● Task directions: In the entries that follow, the line with "- Employees Application" opens the range and the line with "Meu nome é Micael" closes it; repeat that range exactly, both lines included.

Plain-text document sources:
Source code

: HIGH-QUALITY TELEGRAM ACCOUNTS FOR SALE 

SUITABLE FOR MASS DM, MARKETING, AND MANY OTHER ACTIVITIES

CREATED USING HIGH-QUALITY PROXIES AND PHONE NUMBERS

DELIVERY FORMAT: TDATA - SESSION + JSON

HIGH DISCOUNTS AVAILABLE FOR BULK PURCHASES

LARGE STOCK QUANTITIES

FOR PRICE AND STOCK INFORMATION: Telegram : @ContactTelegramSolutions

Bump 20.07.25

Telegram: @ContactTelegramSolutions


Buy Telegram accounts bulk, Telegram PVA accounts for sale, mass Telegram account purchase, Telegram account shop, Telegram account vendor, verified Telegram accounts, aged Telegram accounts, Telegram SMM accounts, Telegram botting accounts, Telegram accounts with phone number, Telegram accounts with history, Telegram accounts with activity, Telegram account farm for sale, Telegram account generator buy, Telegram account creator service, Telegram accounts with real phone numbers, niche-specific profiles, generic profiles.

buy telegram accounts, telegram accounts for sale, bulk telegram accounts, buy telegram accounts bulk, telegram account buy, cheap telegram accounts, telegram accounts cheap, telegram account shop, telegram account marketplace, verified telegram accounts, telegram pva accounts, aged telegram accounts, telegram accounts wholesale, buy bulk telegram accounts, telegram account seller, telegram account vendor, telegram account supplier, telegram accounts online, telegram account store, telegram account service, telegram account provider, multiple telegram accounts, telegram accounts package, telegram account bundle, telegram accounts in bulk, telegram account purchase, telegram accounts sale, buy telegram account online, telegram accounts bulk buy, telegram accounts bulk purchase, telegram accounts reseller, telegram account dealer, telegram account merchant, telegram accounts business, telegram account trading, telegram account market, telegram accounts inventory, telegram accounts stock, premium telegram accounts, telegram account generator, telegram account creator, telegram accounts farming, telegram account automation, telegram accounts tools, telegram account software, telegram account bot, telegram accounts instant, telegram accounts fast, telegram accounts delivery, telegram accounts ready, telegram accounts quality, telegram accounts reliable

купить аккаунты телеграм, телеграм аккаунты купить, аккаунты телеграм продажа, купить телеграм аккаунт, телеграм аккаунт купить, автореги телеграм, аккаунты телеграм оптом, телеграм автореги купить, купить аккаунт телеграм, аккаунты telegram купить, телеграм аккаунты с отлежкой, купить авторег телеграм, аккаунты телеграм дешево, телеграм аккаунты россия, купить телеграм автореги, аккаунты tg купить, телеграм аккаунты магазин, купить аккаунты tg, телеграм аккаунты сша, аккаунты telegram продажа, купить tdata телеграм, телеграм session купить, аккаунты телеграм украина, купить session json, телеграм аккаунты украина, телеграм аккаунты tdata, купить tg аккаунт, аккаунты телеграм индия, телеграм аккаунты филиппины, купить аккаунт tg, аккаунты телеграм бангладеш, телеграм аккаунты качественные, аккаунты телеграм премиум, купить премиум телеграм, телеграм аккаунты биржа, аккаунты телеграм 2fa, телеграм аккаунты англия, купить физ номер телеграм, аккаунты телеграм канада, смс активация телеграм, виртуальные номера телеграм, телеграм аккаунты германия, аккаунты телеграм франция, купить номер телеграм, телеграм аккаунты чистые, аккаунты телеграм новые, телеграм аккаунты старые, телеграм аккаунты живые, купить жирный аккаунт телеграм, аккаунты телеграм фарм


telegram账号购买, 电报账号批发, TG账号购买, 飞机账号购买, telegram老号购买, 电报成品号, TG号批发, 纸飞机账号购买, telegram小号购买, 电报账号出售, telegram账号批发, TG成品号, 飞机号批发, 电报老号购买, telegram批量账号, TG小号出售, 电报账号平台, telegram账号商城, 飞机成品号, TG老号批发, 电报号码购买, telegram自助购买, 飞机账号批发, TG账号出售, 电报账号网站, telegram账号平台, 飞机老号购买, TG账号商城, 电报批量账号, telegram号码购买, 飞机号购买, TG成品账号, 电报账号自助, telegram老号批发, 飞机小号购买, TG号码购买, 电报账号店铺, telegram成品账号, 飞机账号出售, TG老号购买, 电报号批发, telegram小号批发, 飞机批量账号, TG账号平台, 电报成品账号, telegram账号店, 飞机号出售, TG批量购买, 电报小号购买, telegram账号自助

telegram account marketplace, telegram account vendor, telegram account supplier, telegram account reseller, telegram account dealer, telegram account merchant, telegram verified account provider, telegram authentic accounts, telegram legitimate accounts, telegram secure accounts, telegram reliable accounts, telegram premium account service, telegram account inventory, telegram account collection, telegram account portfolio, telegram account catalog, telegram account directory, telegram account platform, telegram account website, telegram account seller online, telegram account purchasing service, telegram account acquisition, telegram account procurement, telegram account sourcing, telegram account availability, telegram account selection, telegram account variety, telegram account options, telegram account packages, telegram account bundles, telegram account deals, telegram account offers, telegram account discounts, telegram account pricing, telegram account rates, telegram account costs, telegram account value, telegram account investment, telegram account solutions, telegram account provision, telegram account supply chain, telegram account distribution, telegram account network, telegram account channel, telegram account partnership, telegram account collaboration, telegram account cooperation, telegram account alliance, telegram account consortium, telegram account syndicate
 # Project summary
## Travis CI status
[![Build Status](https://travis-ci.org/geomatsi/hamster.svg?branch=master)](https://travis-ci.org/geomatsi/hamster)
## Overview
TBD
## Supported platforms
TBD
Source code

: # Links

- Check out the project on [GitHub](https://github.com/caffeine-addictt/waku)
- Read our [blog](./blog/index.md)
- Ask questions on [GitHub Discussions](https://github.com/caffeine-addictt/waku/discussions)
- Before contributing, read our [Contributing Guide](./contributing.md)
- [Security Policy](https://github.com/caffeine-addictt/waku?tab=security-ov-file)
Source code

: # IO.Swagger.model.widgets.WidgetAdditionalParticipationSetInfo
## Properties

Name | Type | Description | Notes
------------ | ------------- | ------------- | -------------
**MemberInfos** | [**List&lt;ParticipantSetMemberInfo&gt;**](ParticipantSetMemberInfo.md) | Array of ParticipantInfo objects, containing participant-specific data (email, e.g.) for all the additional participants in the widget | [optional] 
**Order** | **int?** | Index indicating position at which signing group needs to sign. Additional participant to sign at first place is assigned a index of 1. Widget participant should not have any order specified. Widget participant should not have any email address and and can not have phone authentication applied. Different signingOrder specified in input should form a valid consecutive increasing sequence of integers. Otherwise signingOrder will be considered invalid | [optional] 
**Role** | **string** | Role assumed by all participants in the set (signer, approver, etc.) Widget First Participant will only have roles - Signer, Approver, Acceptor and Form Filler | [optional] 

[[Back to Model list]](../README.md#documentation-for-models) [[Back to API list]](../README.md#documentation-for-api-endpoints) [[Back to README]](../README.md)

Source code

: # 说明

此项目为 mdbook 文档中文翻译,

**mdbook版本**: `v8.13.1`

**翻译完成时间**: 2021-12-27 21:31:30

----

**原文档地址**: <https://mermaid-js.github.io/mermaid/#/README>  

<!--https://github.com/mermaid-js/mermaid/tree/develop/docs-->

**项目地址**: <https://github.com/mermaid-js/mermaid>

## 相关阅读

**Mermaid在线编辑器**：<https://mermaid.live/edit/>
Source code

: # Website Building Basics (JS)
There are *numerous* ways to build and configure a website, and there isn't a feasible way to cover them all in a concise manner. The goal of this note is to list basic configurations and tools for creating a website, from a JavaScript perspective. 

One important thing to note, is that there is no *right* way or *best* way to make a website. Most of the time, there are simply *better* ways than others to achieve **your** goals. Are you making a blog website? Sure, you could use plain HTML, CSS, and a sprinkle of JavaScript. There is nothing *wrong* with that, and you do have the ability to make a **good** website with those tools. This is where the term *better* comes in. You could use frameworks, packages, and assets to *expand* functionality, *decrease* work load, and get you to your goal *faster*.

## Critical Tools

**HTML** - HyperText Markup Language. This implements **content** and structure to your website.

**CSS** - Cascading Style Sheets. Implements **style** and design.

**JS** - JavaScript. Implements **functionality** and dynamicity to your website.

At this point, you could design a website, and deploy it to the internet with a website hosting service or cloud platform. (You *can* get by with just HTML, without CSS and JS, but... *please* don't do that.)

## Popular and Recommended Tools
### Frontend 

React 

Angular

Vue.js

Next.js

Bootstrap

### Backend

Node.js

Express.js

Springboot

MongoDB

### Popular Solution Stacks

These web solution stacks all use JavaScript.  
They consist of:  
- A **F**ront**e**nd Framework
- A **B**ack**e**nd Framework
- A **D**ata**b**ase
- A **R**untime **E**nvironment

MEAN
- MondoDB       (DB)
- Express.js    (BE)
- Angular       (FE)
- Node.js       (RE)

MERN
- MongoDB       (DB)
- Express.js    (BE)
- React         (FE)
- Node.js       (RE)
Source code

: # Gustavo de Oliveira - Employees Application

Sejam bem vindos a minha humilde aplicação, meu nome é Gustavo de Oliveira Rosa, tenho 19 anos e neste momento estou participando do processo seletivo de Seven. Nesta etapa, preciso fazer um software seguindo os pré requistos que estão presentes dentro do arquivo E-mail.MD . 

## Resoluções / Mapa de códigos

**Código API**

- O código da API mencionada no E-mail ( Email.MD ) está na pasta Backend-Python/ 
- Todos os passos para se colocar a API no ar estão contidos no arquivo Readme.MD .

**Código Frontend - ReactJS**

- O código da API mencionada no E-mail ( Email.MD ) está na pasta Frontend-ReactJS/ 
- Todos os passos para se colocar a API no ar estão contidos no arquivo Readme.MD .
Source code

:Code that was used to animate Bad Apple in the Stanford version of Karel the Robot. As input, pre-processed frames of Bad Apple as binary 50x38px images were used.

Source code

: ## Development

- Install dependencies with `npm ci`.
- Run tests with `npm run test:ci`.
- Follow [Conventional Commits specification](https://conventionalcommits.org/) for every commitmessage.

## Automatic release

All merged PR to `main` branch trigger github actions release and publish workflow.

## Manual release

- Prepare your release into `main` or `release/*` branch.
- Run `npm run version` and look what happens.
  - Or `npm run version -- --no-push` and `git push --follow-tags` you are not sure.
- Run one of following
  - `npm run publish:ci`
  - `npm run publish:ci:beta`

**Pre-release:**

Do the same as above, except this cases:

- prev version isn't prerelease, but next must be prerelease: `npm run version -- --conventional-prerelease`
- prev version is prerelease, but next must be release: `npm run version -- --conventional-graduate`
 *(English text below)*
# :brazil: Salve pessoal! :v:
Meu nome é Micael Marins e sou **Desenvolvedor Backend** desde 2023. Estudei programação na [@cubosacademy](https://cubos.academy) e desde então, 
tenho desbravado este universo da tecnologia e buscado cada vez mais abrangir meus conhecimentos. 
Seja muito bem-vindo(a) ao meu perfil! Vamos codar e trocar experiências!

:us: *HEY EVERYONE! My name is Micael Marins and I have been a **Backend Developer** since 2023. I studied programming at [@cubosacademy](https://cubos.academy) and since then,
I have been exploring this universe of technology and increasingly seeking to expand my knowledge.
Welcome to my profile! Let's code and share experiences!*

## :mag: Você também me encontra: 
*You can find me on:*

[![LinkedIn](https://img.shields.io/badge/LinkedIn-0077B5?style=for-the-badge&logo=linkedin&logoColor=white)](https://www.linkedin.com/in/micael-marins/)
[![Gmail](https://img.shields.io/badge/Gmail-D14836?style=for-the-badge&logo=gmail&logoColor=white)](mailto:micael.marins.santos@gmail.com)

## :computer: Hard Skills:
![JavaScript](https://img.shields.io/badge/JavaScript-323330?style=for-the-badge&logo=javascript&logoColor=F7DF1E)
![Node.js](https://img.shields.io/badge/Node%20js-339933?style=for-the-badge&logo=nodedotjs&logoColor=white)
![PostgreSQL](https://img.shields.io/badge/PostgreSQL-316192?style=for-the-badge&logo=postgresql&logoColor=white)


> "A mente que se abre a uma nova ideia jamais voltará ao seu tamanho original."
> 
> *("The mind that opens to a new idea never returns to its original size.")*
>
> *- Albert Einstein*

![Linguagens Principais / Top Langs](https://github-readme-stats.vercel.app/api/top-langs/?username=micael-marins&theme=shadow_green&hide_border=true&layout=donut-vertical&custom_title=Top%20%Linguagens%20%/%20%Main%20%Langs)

● Completed task:
: # Gustavo de Oliveira - Employees Application

Sejam bem vindos a minha humilde aplicação, meu nome é Gustavo de Oliveira Rosa, tenho 19 anos e neste momento estou participando do processo seletivo de Seven. Nesta etapa, preciso fazer um software seguindo os pré requistos que estão presentes dentro do arquivo E-mail.MD . 

## Resoluções / Mapa de códigos

**Código API**

- O código da API mencionada no E-mail ( Email.MD ) está na pasta Backend-Python/ 
- Todos os passos para se colocar a API no ar estão contidos no arquivo Readme.MD .

**Código Frontend - ReactJS**

- O código da API mencionada no E-mail ( Email.MD ) está na pasta Frontend-ReactJS/ 
- Todos os passos para se colocar a API no ar estão contidos no arquivo Readme.MD .
Source code

:Code that was used to animate Bad Apple in the Stanford version of Karel the Robot. As input, pre-processed frames of Bad Apple as binary 50x38px images were used.

Source code

: ## Development

- Install dependencies with `npm ci`.
- Run tests with `npm run test:ci`.
- Follow [Conventional Commits specification](https://conventionalcommits.org/) for every commitmessage.

## Automatic release

All merged PR to `main` branch trigger github actions release and publish workflow.

## Manual release

- Prepare your release into `main` or `release/*` branch.
- Run `npm run version` and look what happens.
  - Or `npm run version -- --no-push` and `git push --follow-tags` you are not sure.
- Run one of following
  - `npm run publish:ci`
  - `npm run publish:ci:beta`

**Pre-release:**

Do the same as above, except this cases:

- prev version isn't prerelease, but next must be prerelease: `npm run version -- --conventional-prerelease`
- prev version is prerelease, but next must be release: `npm run version -- --conventional-graduate`
 *(English text below)*
# :brazil: Salve pessoal! :v:
Meu nome é Micael Marins e sou **Desenvolvedor Backend** desde 2023. Estudei programação na [@cubosacademy](https://cubos.academy) e desde então, 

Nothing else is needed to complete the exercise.